The Science (®)! Bloomberg News: ‘Climate change is leading to more social media use, as the increase in extreme weather events forces people indoors’
Bloomberg news: Climate change might make us spend more time on social media. In a new study in Psychological Science, researchers found that extreme weather — hot and cold — led to a significant uptick in how much people posted on Facebook and Twitter. Heavy precipitation did the same.
Nick Obradovich, a computational behavioral scientist at the Laureate Institute for Brain Research in Tulsa, Oklahoma, is one of the authors of the paper. He concedes that it’s a pretty intuitive finding: When it’s unpleasant outside, people stay inside, and when they’re inside they’re more likely to be scrolling and, perhaps, posting.
Put this together and a vicious cycle emerges: one in which worse weather drives us to spend more time inside on social media, growing more and more enraged and politically polarized. Our representative government responds to this by also growing more and more polarized and dysfunctional and, therefore, unable to deal with big problems like climate change.
It’s a symbiosis between two of the more pernicious things our species created. Social media wins, so does climate change. Humanity loses.


Bloomberg: Posting Through It: Climate Change Is Fueling Social Media Use
February 17, 2025, By Drake Bennett
Doom scrolling
The list of climate change’s effects is long and Biblical: rising, acidifying oceans; fiercer forest fires and thunderstorms and hurricanes; spreading mosquitos and mosquito-borne diseases. But there’s a new potential plague, at least for our species. Climate change might make us spend more time on social media.
In a new study in Psychological Science, researchers found that extreme weather — hot and cold — led to a significant uptick in how much people posted on Facebook and Twitter. Heavy precipitation did the same.

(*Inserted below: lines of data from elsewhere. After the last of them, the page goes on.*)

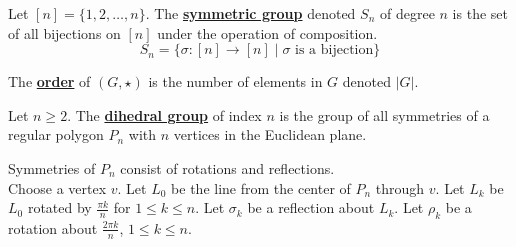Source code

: \documentclass[11pt,letterpaper,boxed]{hmcpset}
\newcommand{\define}[1]{\underline{\textbf{#1}}}
\theoremstyle{definition}
\begin{document}
\begin{defi}
    Let $[n]=\{1,2,\ldots,n\}$. The \define{symmetric group} denoted $S_n$ of degree $n$ is the set of all bijections on $[n]$ under the operation of composition.
    $$S_n=\{\sigma:[n]\rightarrow[n]\mid\sigma\text{ is a bijection}\}$$
\end{defi}

\begin{defi}
    The \define{order} of $(G,\star)$ is the number of elements in $G$ denoted $|G|$.
\end{defi}

\begin{defi}
    Let $n\ge 2$. The \define{dihedral group} of index $n$ is the group of all symmetries of a regular polygon $P_n$ with $n$ vertices in the Euclidean plane.
\end{defi}

Symmetries of $P_n$ consist of rotations and reflections.\\

Choose a vertex $v$. Let $L_0$ be the line from the center of $P_n$ through $v$. Let $L_k$ be $L_0$ rotated by $\frac{\pi k}{n}$ for $1\le k\le n$. Let $\sigma_k$ be a reflection about $L_k$. Let $\rho_k$ be a rotation about $\frac{2\pi k}{n}$, $1\le k\le n$.
\end{document}
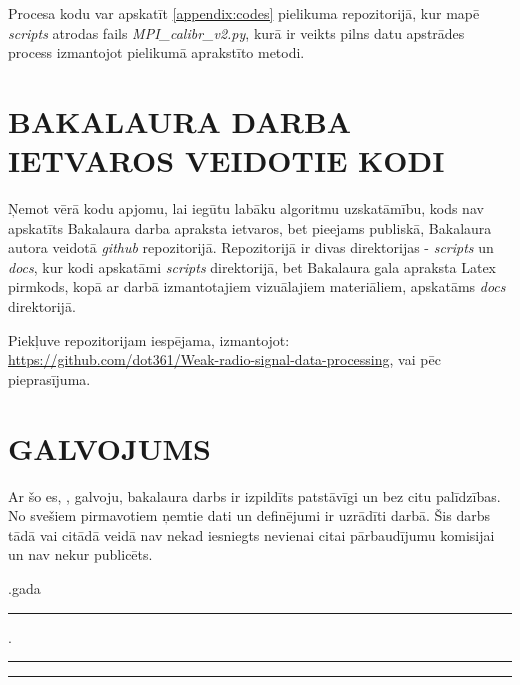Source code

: \documentclass[12pt,paper=a4]{report}
\newcounter{nofappendices}
\begin{document}
Procesa kodu var apskatīt \ref{appendix:codes} pielikuma repozitorijā, kur mapē \textit{scripts} atrodas fails \textit{MPI\_calibr\_v2.py}, kurā ir veikts pilns datu apstrādes process izmantojot pielikumā aprakstīto metodi.


\begin{figure}[h!]
  \centering
  \begin{turn}{-90}
  \begin{minipage}{\textheight}
  
  \end{minipage}
  \end{turn}
\end{figure}




\addtocounter{nofappendices}{1}
\label{appendix:new-version}
%


\chapter{BAKALAURA DARBA IETVAROS VEIDOTIE KODI}

Ņemot vērā kodu apjomu, lai iegūtu labāku algoritmu uzskatāmību, kods nav apskatīts Bakalaura darba apraksta ietvaros, bet pieejams publiskā, Bakalaura autora veidotā \textit{github} repozitorijā. Repozitorijā ir divas direktorijas - \textit{scripts} un \textit{docs}, kur kodi apskatāmi \textit{scripts} direktorijā, bet Bakalaura gala apraksta Latex pirmkods, kopā ar darbā izmantotajiem vizuālajiem materiāliem, apskatāms \textit{docs} direktorijā.

Piekļuve repozitorijam iespējama, izmantojot: \\
\url{https://github.com/dot361/Weak-radio-signal-data-processing}, vai pēc pieprasījuma.


\addtocounter{nofappendices}{1}
\label{appendix:codes}

\chapter*{GALVOJUMS}
 Ar šo es, , galvoju, bakalaura darbs ir izpildīts patstāvīgi un bez citu palīdzības. No svešiem pirmavotiem ņemtie dati un definējumi ir uzrādīti darbā. Šis darbs tādā vai citādā veidā nav nekad iesniegts nevienai citai pārbaudījumu komisijai un nav nekur publicēts.

\vspace{2cm}
.gada \rule{1cm}{0.2pt}.\rule{3cm}{0.2pt}
\hspace{100pt} \rule{4cm}{0.2pt}
\vspace{2cm} 
\end{document}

Nick Obradovich, a computational behavioral scientist at the Laureate Institute for Brain Research in Tulsa, Oklahoma, is one of the authors of the paper. He concedes that it’s a pretty intuitive finding: When it’s unpleasant outside, people stay inside, and when they’re inside they’re more likely to be scrolling and, perhaps, posting.
The point of the research, he says, was to see if something we thought was likely to be true was, in fact, true, and to flesh out a broader portrait of what does and doesn’t shape people’s online behavior. A lot of science is like that.
“Nobody has measured this before, to my knowledge,” Obradovich says. “We have one of the largest corpuses of social media data that I’m aware of, and nobody has asked this question or measured it before.”
A sizable body of evidence links climate change to extreme weather of all kinds. Not just hot weather, but very wet weather. (There’s also some evidence that rising temperatures paradoxically cause brutal cold snaps, by destabilizing the winds of the polar vortex and thereby releasing Arctic air into lower latitudes.)
At the same time, waiting out the weather on our social media feeds probably makes us less happy – there’s evidence on that connection, too.
And social media consumption seems to harden political views and sectarianism for many of its users.
Put this together and a vicious cycle emerges: one in which worse weather drives us to spend more time inside on social media, growing more and more enraged and politically polarized. Our representative government responds to this by also growing more and more polarized and dysfunctional and, therefore, unable to deal with big problems like climate change.
It’s a symbiosis between two of the more pernicious things our species created. Social media wins, so does climate change. Humanity loses.
Bloomberg news: Climate change might make us spend more time on social media. In a new study in Psychological Science, researchers found that extreme weather — hot and cold — led to a significant uptick in how much people posted on Facebook and Twitter. Heavy precipitation did the same.
The idea that ‘Climate Change’ leads to more social media use, as the increase in extreme weather events forces people indoors is complete nonsense. People are using social media more in order to find the truth which is carefully hidden by MSM.
If extreme weather increases social media use, why wouldn’t it also increase literacy rates in general since people would also be reading more? As yet, I haven’t heard of any shortages in the works of Shakespeare, Faulkner, Tolstoy, Dickens, and the other literary greats. Such weather extremes should also help the education system because if more kids are forced to read, why would the schools need remedial reading classes any more?
Ha ha ha these people are hilarious. They see a way to bring climate change into every situation.
When Bloomberg and others of that ilk offer their audiences a dominant theme, day after day, night after night, of violence, guns and murder, what else do you expect our youngsters to do, but to emulate.
Communicators, as a group, have been Neanderthal in their efforts. How they have wasted the magnificent educational opportunity of the ages by production of trash, propaganda, strange superstitions and beliefs etc.
We are fortunate that at least some good minds see the rubbish for what it is and survive with intellectual integrity instead of numb minds.